TASK GOAL: Only the lines from the one containing "- 僅建立不同用途之 config" to the end of the material belong in your answer. Please copy them word for word.

#### LISTED ENTRIES ####

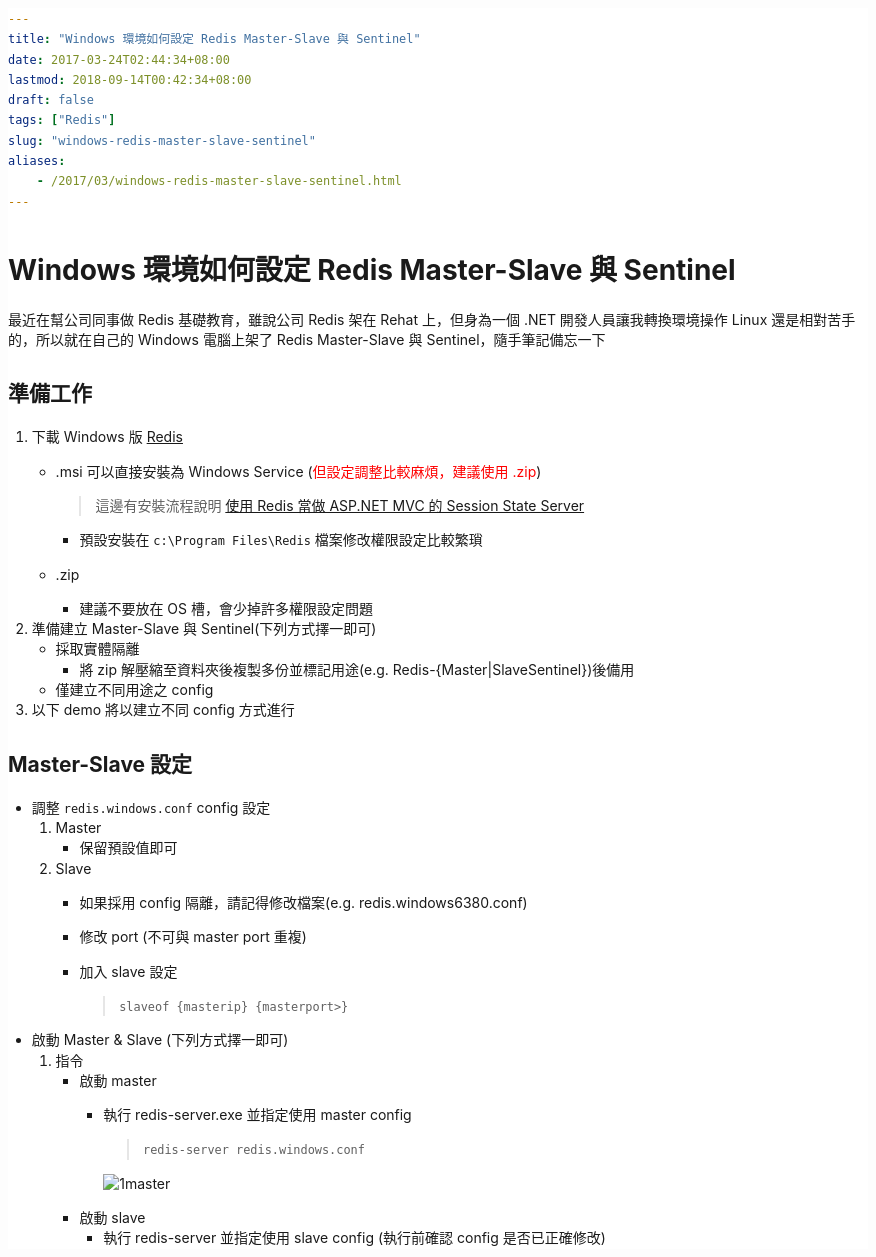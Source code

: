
 ```yaml
---
title: "Windows 環境如何設定 Redis Master-Slave 與 Sentinel"
date: 2017-03-24T02:44:34+08:00
lastmod: 2018-09-14T00:42:34+08:00
draft: false
tags: ["Redis"]
slug: "windows-redis-master-slave-sentinel"
aliases:
    - /2017/03/windows-redis-master-slave-sentinel.html
---
```

# Windows 環境如何設定 Redis Master-Slave 與 Sentinel
最近在幫公司同事做 Redis 基礎教育，雖說公司 Redis 架在 Rehat 上，但身為一個 .NET 開發人員讓我轉換環境操作 Linux 還是相對苦手的，所以就在自己的 Windows 電腦上架了 Redis Master-Slave 與 Sentinel，隨手筆記備忘一下

## 準備工作
1. 下載 Windows 版 [Redis](https://github.com/MSOpenTech/redis/releases)
    - .msi 可以直接安裝為 Windows Service (<span style="color:red">但設定調整比較麻煩，建議使用 .zip</span>)
        
        > 這邊有安裝流程說明 [使用 Redis 當做 ASP.NET MVC 的 Session State Server](https://blog.yowko.com/2017/01/redis-aspnet-mvc-session-state-server.html)
        - 預設安裝在 `c:\Program Files\Redis` 檔案修改權限設定比較繁瑣
    - .zip 
        - 建議不要放在 OS 槽，會少掉許多權限設定問題
2. 準備建立 Master-Slave 與 Sentinel(下列方式擇一即可)
    - 採取實體隔離
        - 將 zip 解壓縮至資料夾後複製多份並標記用途(e.g. Redis-{Master|SlaveSentinel})後備用 
    - 僅建立不同用途之 config
3. 以下 demo 將以建立不同 config 方式進行

## Master-Slave 設定
* 調整 `redis.windows.conf` config 設定
    1. Master
        - 保留預設值即可
    2. Slave
        - 如果採用 config 隔離，請記得修改檔案(e.g. redis.windows6380.conf)
        - 修改 port (不可與 master port 重複) 
        - 加入 slave 設定
            
            > `slaveof {masterip} {masterport>}`
* 啟動 Master & Slave (下列方式擇一即可)
    1. 指令
        - 啟動 master 
            - 執行 redis-server.exe 並指定使用 master config
                
                >`redis-server redis.windows.conf`
                
                ![1master](https://cloud.githubusercontent.com/assets/3851540/24081661/f7317920-0cf2-11e7-9a10-522981ec0ec1.png)
        - 啟動 slave
            - 執行 redis-server 並指定使用 slave config (執行前確認 config 是否已正確修改)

####

ANSWER FOR THE TASK:
    - 僅建立不同用途之 config
3. 以下 demo 將以建立不同 config 方式進行

## Master-Slave 設定
* 調整 `redis.windows.conf` config 設定
    1. Master
        - 保留預設值即可
    2. Slave
        - 如果採用 config 隔離，請記得修改檔案(e.g. redis.windows6380.conf)
        - 修改 port (不可與 master port 重複) 
        - 加入 slave 設定
            
            > `slaveof {masterip} {masterport>}`
* 啟動 Master & Slave (下列方式擇一即可)
    1. 指令
        - 啟動 master 
            - 執行 redis-server.exe 並指定使用 master config
                
                >`redis-server redis.windows.conf`
                
                ![1master](https://cloud.githubusercontent.com/assets/3851540/24081661/f7317920-0cf2-11e7-9a10-522981ec0ec1.png)
        - 啟動 slave
            - 執行 redis-server 並指定使用 slave config (執行前確認 config 是否已正確修改)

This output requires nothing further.